PROBLEM STATEMENT: Where does the string "handle" appear in the records? Copy every line that contains it.

============

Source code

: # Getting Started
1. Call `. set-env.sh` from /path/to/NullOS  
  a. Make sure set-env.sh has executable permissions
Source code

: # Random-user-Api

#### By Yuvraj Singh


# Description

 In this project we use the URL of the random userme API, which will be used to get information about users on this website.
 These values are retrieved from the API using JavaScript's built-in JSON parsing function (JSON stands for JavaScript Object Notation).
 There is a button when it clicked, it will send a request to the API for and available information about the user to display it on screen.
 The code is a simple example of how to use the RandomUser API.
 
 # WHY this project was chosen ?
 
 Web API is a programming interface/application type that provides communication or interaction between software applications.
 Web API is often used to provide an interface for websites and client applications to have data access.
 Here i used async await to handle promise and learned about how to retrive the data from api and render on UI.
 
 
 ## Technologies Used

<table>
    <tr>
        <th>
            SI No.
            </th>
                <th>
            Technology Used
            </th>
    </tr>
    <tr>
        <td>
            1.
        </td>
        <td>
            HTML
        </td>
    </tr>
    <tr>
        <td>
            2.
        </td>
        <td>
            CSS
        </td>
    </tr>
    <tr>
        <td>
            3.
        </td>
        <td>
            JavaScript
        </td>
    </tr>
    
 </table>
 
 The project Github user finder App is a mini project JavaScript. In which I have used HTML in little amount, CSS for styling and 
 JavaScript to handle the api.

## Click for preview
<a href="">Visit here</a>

============

ANSWER TO THIS PROBLEM:
 Here i used async await to handle promise and learned about how to retrive the data from api and render on UI.
 JavaScript to handle the api.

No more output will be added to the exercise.